Indian edtech Vedantu has acquired a majority stake in education chain Deeksha for $40 million, the latest in local online learning platforms’ growing attempts at tapping opportunities in the offline market.
The Bengaluru-headquartered Vedantu, which became a unicorn last year, said it will integrate its technology into offline centers of Deeksha as part of the strategic partnership to create a “scalable hybrid model.” Deeksha is a 22-year-old institution that operates 39 physical centers in three Indian states.
Vedantu began experimenting with offline experience earlier this year and said in Deeksha, it found the right partner to maker deeper inroads in smaller Indian cities and towns. In an interview with TechCrunch, Vedantu co-founder and chief executive Vamsi Krishna said he has been tracking Deeksha for 10 years and when they began exploring synergies together, it became clear that the two will immensely benefit from the partnership.
Deeksha’s current topline revenue is between $10 million to $12 million and it’s operating at a 21% EBIDTA margin, according to a person familiar with the matter. Krishna declined to comment on Deeksha’s finances.
Krishna, who is a teacher himself, has taken a slightly different approach to acquisition opportunities. The edtech market in India has witnessed over a dozen consolidation in the past two years, but Vedantu has largely avoided any participation in that game. “We are still open to acquiring more startups, but I don’t have a certain metric to hit. Acquiring firms is not a strategy for Vedantu,” he said.
“When we say we are employing a hybrid strategy, we don’t mean pure offline centers. In fact, we don’t have any intention to ever open a pure offline center. We have always believed in creating access to quality teachers especially in tier 3 and tier 4 cities. Our vision is that students come to the center, but teachers are still teaching through streaming and other technologies.
Indian edtech giants accelerated their growth during the pandemic – and raised record amounts of capital. But as schools reopen, the firms are increasingly finding it difficult to maintain the same growth.
India is one of the world’s largest education markets with over 300 million school-going students and those preparing for competitive college exams. Only a sliver of this base is currently using any online education service.
Offline coaching centers, in contrast, are growing and continue to remain far more popular among students. In the past two years, top edtech giants including Byju’s, Vedantu and Unacademy, some of which sought to displace the offline players by offering affordable and higher quality education, have renewed their efforts to more directly tap the offline market.
Byju’s acquired Aakash, another physical online institute, for nearly $1 billion last year. Unacademy launched offline experience stores earlier this year. “Offline learning is not going away anytime soon. In fact, online complements offline really well, and together as a package, the omnichannel model is going to steer and be here for a long period of time,” GV Ravishankar, a partner at Sequoia India, said at an event earlier this year.

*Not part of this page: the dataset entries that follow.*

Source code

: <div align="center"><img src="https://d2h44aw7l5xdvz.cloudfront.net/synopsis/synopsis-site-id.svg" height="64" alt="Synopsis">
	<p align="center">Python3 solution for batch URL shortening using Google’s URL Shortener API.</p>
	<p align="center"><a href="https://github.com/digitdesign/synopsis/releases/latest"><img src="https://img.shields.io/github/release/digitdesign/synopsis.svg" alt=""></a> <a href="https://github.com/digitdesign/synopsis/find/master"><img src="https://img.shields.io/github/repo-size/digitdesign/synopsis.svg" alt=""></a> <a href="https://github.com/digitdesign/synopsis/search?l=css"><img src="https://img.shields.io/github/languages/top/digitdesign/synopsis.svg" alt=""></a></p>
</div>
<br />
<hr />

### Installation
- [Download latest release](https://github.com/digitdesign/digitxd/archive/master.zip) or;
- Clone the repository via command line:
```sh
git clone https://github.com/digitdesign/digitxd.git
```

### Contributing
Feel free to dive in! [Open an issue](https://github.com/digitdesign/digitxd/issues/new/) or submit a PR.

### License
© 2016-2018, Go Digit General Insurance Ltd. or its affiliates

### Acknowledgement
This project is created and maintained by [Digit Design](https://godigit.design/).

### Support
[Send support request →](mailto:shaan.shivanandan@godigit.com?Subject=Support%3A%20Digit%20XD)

“Through this partnership, we will leverage Vedantu’s LIVE Class platform for our students and provide a hybrid solution that maximizes learning outcomes through personalized learning algorithms. Vedantu’s hybrid learning model will also enable us to provide the same ‘Deeksha Experience’ to millions of students in smaller towns and cities at an affordable cost,” said Dr. Sridhar, co-founder of Deeksha, in a statement.